[Records for the task]:
* * * *
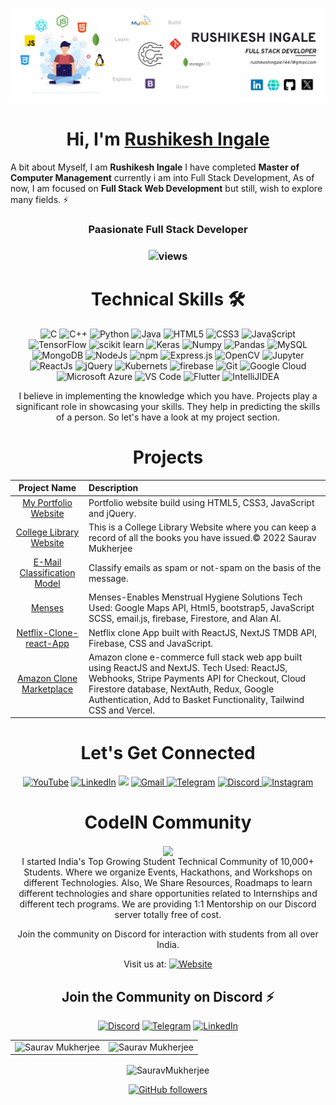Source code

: ![](Banner.png)
<h1 align="center" >Hi, I'm <a href="https://www.linkedin.com/in/rushikeshingale01/" target="_blank"> Rushikesh Ingale </a></h1>
<img width="40%" align="right"   src="" >

A bit about Myself, I am <b>Rushikesh Ingale</b> I have completed <b>Master of Computer Management</b> currently i am into Full Stack Development, As of now, I am focused on <b>Full Stack Web Development</b> but still, wish to explore many fields. ⚡

<h3 align="center"> Paasionate Full Stack Developer </h3>

<h3><p align="center"> <img src="https://profile-counter.glitch.me/rushikesh/count.svg" alt="views" /> </p></h3>
   <div align="center">

<h1>Technical Skills 🛠</h1>
 

<p align="center"> 
<img alt="C" src="https://img.shields.io/badge/c-%2300599C.svg?&style=for-the-badge&logo=c&logoColor=white" />
<img alt="C++" src="https://img.shields.io/badge/c++-%2300599C.svg?&style=for-the-badge&logo=c%2B%2B&ogoColor=white" />
 <img alt="Python" src="https://img.shields.io/badge/python-%2314354C.svg?style=for-the-badge&logo=python&logoColor=white"/>
 <img alt="Java" src="https://img.shields.io/badge/java-%23ED8B00.svg?&style=for-the-badge&logo=java&logoColor=white" />
<img alt="HTML5" src="https://img.shields.io/badge/html5-%23E34F26.svg?&style=for-the-badge&logo=html5&logoColor=white" />
 <img alt="CSS3" src="https://img.shields.io/badge/css3-%231572B6.svg?&style=for-the-badge&logo=css3&logoColor=white" />
 <img alt="JavaScript" src="https://img.shields.io/badge/javascript-%23323330.svg?&style=for-the-badge&logo=javascript&logoColor=%23F7DF1E" />
 <img alt="TensorFlow" src="https://img.shields.io/badge/TensorFlow-FF6F00?style=for-the-badge&logo=TensorFlow&logoColor=white" />
 <img alt="scikit learn" src="https://img.shields.io/badge/scikit_learn-F7931E?style=for-the-badge&logo=scikit-learn&logoColor=white" />  
 <img alt="Keras" src="https://img.shields.io/badge/Keras-D00000?style=for-the-badge&logo=Keras&logoColor=white" />
 <img alt="Numpy" src="https://img.shields.io/badge/Numpy-777BB4?style=for-the-badge&logo=numpy&logoColor=white" />
 <img alt="Pandas" src="https://img.shields.io/badge/Pandas-2C2D72?style=for-the-badge&logo=pandas&logoColor=white" />
 <img alt="MySQL" src="https://img.shields.io/badge/MySQL-00000F?style=for-the-badge&logo=mysql&logoColor=white" />
 <img alt="MongoDB" src="https://img.shields.io/badge/MongoDB-white?style=for-the-badge&logo=mongodb&logoColor=4EA94B" />
 <img alt="NodeJs" src="https://img.shields.io/badge/Node.js-339933?style=for-the-badge&logo=nodedotjs&logoColor=white" />
    <img alt="npm" src="https://img.shields.io/badge/npm-CB3837?style=for-the-badge&logo=npm&logoColor=white" />
    <img alt="Express.js" src="https://img.shields.io/badge/Express.js-000000?style=for-the-badge&logo=express&logoColor=white" />
    <img alt="OpenCV" src="https://img.shields.io/badge/OpenCV-27338e?style=for-the-badge&logo=OpenCV&logoColor=white" />
    <img alt="Jupyter" src="https://img.shields.io/badge/Jupyter-F37626.svg?&style=for-the-badge&logo=Jupyter&logoColor=white" />
    <img alt="ReactJs" src="https://img.shields.io/badge/React-20232A?style=for-the-badge&logo=react&logoColor=61DAFB" />
    <img alt="jQuery" src="https://img.shields.io/badge/jQuery-0769AD?style=for-the-badge&logo=jquery&logoColor=white" />
    <img alt="Kubernets" src="https://img.shields.io/badge/kubernetes-326ce5.svg?&style=for-the-badge&logo=kubernetes&logoColor=white" />
    <img alt="firebase" src="https://img.shields.io/badge/firebase-ffca28?style=for-the-badge&logo=firebase&logoColor=black" />
    <img alt="Git" src="https://img.shields.io/badge/Git-F05032?style=for-the-badge&logo=git&logoColor=white" />
    <img alt="Google Cloud" src="https://img.shields.io/badge/Google_Cloud-4285F4?style=for-the-badge&logo=google-cloud&logoColor=white" />
    <img alt="Microsoft Azure" src="https://img.shields.io/badge/microsoft%20azure-0089D6?style=for-the-badge&logo=microsoft-azure&logoColor=white" />
    <img alt="VS Code" src="https://img.shields.io/badge/Visual_Studio_Code-0078D4?style=for-the-badge&logo=visual%20studio%20code&logoColor=white" />
    <img alt="Flutter" src="https://img.shields.io/badge/Flutter-02569B?style=for-the-badge&logo=flutter&logoColor=white" />
    <img alt="IntelliJIDEA" src="https://img.shields.io/badge/IntelliJIDEA-000000.svg?style=for-the-badge&logo=intellij-idea&logoColor=white" />
</p>


I believe in implementing the knowledge which you have. Projects play a significant role in showcasing your skills. They help in predicting the skills of a person. So let's have a look at my project section.

<h1 align="center">Projects</h1>




| Project Name      | Description | 
| :---:        |    :----   |  
| [My Portfolio Website](https://sauravmukherjee44.github.io/Portfolio-Saurav-Mukherjee/)     | Portfolio website build using HTML5, CSS3, JavaScript and jQuery. |
| [College Library Website](https://sauravmukherjee44.github.io/Aec-Library-Website/)   | This is a College Library Website where you can keep a record of all the books you have issued.© 2022 Saurav Mukherjee| 
| [E-Mail Classification Model](https://github.com/SauravMukherjee44/Email-Classification-Model)     | Classify emails as spam or not-spam on the basis of the message.|
| [Menses](https://sauravmukherjee44.github.io/Menses/)     | Menses-Enables Menstrual Hygiene Solutions Tech Used: Google Maps API, Html5, bootstrap5, JavaScript SCSS, email.js, firebase, Firestore, and Alan AI. | 
| [Netflix-Clone-react-App](https://clone-netflix-next-js.vercel.app/)     | Netflix clone App built with ReactJS, NextJS TMDB API, Firebase, CSS and JavaScript. |
| [Amazon Clone Marketplace](https://amazon-sclone.vercel.app/)     | Amazon clone e-commerce full stack web app built using ReactJS and NextJS. Tech Used: ReactJS, Webhooks, Stripe Payments API for Checkout, Cloud Firestore database, NextAuth, Redux, Google Authentication, Add to Basket Functionality, Tailwind CSS and Vercel. |

 <h1 align="center">Let's Get Connected</h1>

<div align="center">

<a  href="https://www.youtube.com/channel/UCYGVtIgQIAChKBWBmChxzJw" target="_blank"><img alt="YouTube" src="https://img.shields.io/badge/Youtube-%23FF0000.svg?style=for-the-badge&logo=YouTube&logoColor=white" /></a>
<a  href="https://www.linkedin.com/in/sauravmukherjee44/" target="_blank"><img alt="LinkedIn" src="https://img.shields.io/badge/linkedin%20-%230077B5.svg?&style=for-the-badge&logo=linkedin&logoColor=white" /></a>
<a href="https://twitter.com/mesourav44" target="_blank"><img src="https://img.shields.io/badge/twitter-%2300acee.svg?&style=for-the-badge&logo=twitter&logoColor=white&alt=twitter" /></a>
<a href="mailto:mesouravofficial@gmail.com"><img  alt="Gmail" src="https://img.shields.io/badge/Gmail-D14836?style=for-the-badge&logo=gmail&logoColor=white" />
<a  href="https://t.me/Saurav_44"><img alt=" Telegram" src="https://img.shields.io/badge/Telegram-2CA5E0?style=for-the-badge&logo=telegram&logoColor=white"></a>
<a  href="https://discord.com/users/758681549993541684"><img alt=" Discord" src="https://img.shields.io/badge/Discord-7289DA?style=for-the-badge&logo=discord&logoColor=white">
<a  href="https://www.instagram.com/mesouravofficial/"><img alt="Instagram" src="https://img.shields.io/badge/Instagram-E4405F?style=for-the-badge&logo=instagram&logoColor=white">
   </a>

   
   
</div>
  

   <div align="center">
      
   <h1 align="center">CodeIN Community</h1>
      <img width="10%" align="center"   src="https://github.com/SauravMukherjee44/SauravMukherjee44/blob/01033044396cd45db3731e6ac37284dc5386e2cd/CodeIN%20Logo.png" >
<br>
I started India's Top Growing Student Technical Community of 10,000+ Students. Where we organize Events, Hackathons, and Workshops on different Technologies. Also, We Share Resources, Roadmaps to learn different technologies and share opportunities related to Internships and different tech programs.
We are providing 1:1 Mentorship on our Discord server totally free of cost.

Join the community on Discord for interaction with students from all over India.

Visit us at: 
 <a href="https://codeincommunity.tech"><img alt="Website" src="https://img.shields.io/badge/Google_chrome-4285F4?style=for-the-badge&logo=Google-chrome&logoColor=white"></a>

  <span> <h2>Join the Community on Discord ⚡</h2>
<a  href="https://discord.gg/hWwbgP4dz9"><img alt=" Discord" src="https://img.shields.io/badge/Discord-7289DA?style=for-the-badge&logo=discord&logoColor=white"></a>
<a  href="https://t.me/CodeINCommunity"><img alt=" Telegram" src="https://img.shields.io/badge/Telegram-2CA5E0?style=for-the-badge&logo=telegram&logoColor=white"></a>
<a  href="https://www.linkedin.com/company/codein-community/" target="_blank"><img alt="LinkedIn" src="https://img.shields.io/badge/linkedin%20-%230077B5.svg?&style=for-the-badge&logo=linkedin&logoColor=white" /></a></span>
   
 </div>
   
   
<table>
  <tr>
   
<td><img src="https://github-readme-stats.vercel.app/api?username=SauravMukherjee44&include_all_commits=true&count_private=true&show_icons=true&line_height=20&title_color=7A7ADB&icon_color=2234AE&text_color=D3D3D3&bg_color=0,000000,130F40" alt="Saurav Mukherjee" />
    <td><img src="https://github-readme-stats.vercel.app/api/top-langs?username=SauravMukherjee44&show_icons=true&locale=en&layout=compact&title_color=7A7ADB&icon_color=2234AE&text_color=D3D3D3&bg_color=0,000000,130F40" alt="Saurav Mukherjee" /></td>
  </tr>
</table>

<div align="center">
<p><img align="center" src="https://github-readme-streak-stats.herokuapp.com/?user=SauravMukherjee44&theme=dark" alt="SauravMukherjee" /></p>
  </div>
   
   

[![GitHub followers](https://img.shields.io/github/followers/SauravMukherjee44.svg?style=social&label=Follow)](https://github.com/SauravMukherjee44?tab=followers)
* * * *
[Required action]:
Each line that holds the string "jQuery" is to be copied from the entries above.

[Result for this task]:
    <img alt="jQuery" src="https://img.shields.io/badge/jQuery-0769AD?style=for-the-badge&logo=jquery&logoColor=white" />
| [My Portfolio Website](https://sauravmukherjee44.github.io/Portfolio-Saurav-Mukherjee/)     | Portfolio website build using HTML5, CSS3, JavaScript and jQuery. |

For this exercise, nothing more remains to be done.